Activity:
Would you reproduce each line below exactly, leaving every picture out?

[Dataset entries]
- Opening Delimiter -

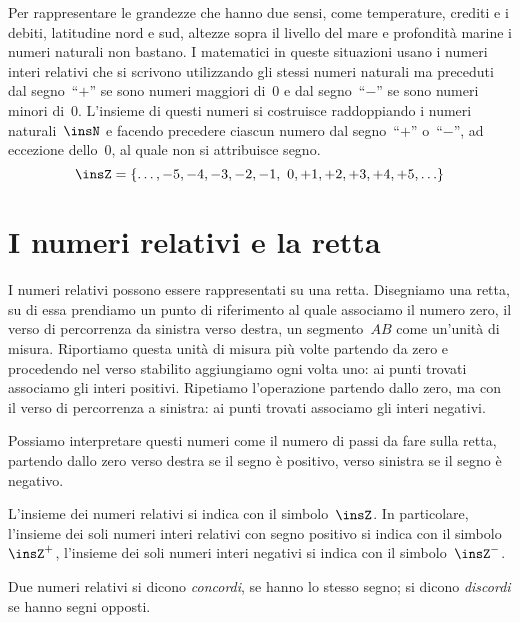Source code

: Per rappresentare le grandezze che hanno due sensi, come temperature, crediti e 
i debiti, latitudine nord e sud,
altezze sopra il livello del mare e profondità marine i numeri naturali non 
bastano. I matematici in queste
situazioni usano i numeri interi relativi che si scrivono utilizzando gli stessi 
numeri naturali ma preceduti
dal segno~``\(+\)'' se sono numeri maggiori di~0 e dal segno~``\(-\)'' se sono 
numeri minori di~0. L'insieme di questi numeri
si costruisce raddoppiando i numeri naturali~\(\insN\) e facendo precedere ciascun 
numero dal segno~``\(+\)'' o~``\(-\)'',
ad eccezione dello~0, al quale non si attribuisce segno.
\[ \insZ=\lbrace\ldots,-5, -4, -3, -2, -1,~0, +1, +2, +3, +4, +5, 
\ldots\rbrace 
\]

\section{I numeri relativi e la retta}
\label{sec:02_retta}

I numeri relativi possono essere rappresentati su una retta. Disegniamo una 
retta, su di essa prendiamo
un punto di riferimento al quale associamo il numero zero, il verso di 
percorrenza da sinistra verso destra,
un segmento~\(AB\) come un'unità di misura. Riportiamo questa unità di 
misura più 
volte partendo da zero e
procedendo nel verso stabilito aggiungiamo ogni volta uno: ai punti trovati 
associamo gli interi positivi.
Ripetiamo l'operazione partendo dallo zero, ma con il verso di percorrenza 
a 
sinistra: ai punti trovati associamo
gli interi negativi.

\begin{center}
 
\end{center}

Possiamo interpretare questi numeri come il numero di passi da fare sulla 
retta, 
partendo dallo zero verso
destra se il segno è positivo, verso sinistra se il segno è negativo.

L'insieme dei numeri relativi si indica con il simbolo~\(\insZ\). In 
particolare, 
l'insieme dei soli numeri interi relativi
con segno positivo si indica con il simbolo~\(\insZ^+\),
l'insieme dei soli numeri interi negativi si indica con il 
simbolo~\(\insZ^-\).

\begin{definizione}
 Due numeri relativi si dicono \emph{concordi}, se hanno lo stesso segno; 
si 
dicono \emph{discordi} se hanno
 segni opposti.
\end{definizione}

- Closing Delimiter -

Reply:
Source code

: Per rappresentare le grandezze che hanno due sensi, come temperature, crediti e 
i debiti, latitudine nord e sud,
altezze sopra il livello del mare e profondità marine i numeri naturali non 
bastano. I matematici in queste
situazioni usano i numeri interi relativi che si scrivono utilizzando gli stessi 
numeri naturali ma preceduti
dal segno~``\(+\)'' se sono numeri maggiori di~0 e dal segno~``\(-\)'' se sono 
numeri minori di~0. L'insieme di questi numeri
si costruisce raddoppiando i numeri naturali~\(\insN\) e facendo precedere ciascun 
numero dal segno~``\(+\)'' o~``\(-\)'',
ad eccezione dello~0, al quale non si attribuisce segno.
\[ \insZ=\lbrace\ldots,-5, -4, -3, -2, -1,~0, +1, +2, +3, +4, +5, 
\ldots\rbrace 
\]

\section{I numeri relativi e la retta}
\label{sec:02_retta}

I numeri relativi possono essere rappresentati su una retta. Disegniamo una 
retta, su di essa prendiamo
un punto di riferimento al quale associamo il numero zero, il verso di 
percorrenza da sinistra verso destra,
un segmento~\(AB\) come un'unità di misura. Riportiamo questa unità di 
misura più 
volte partendo da zero e
procedendo nel verso stabilito aggiungiamo ogni volta uno: ai punti trovati 
associamo gli interi positivi.
Ripetiamo l'operazione partendo dallo zero, ma con il verso di percorrenza 
a 
sinistra: ai punti trovati associamo
gli interi negativi.

\begin{center}
 
\end{center}

Possiamo interpretare questi numeri come il numero di passi da fare sulla 
retta, 
partendo dallo zero verso
destra se il segno è positivo, verso sinistra se il segno è negativo.

L'insieme dei numeri relativi si indica con il simbolo~\(\insZ\). In 
particolare, 
l'insieme dei soli numeri interi relativi
con segno positivo si indica con il simbolo~\(\insZ^+\),
l'insieme dei soli numeri interi negativi si indica con il 
simbolo~\(\insZ^-\).

\begin{definizione}
 Due numeri relativi si dicono \emph{concordi}, se hanno lo stesso segno; 
si 
dicono \emph{discordi} se hanno
 segni opposti.
\end{definizione}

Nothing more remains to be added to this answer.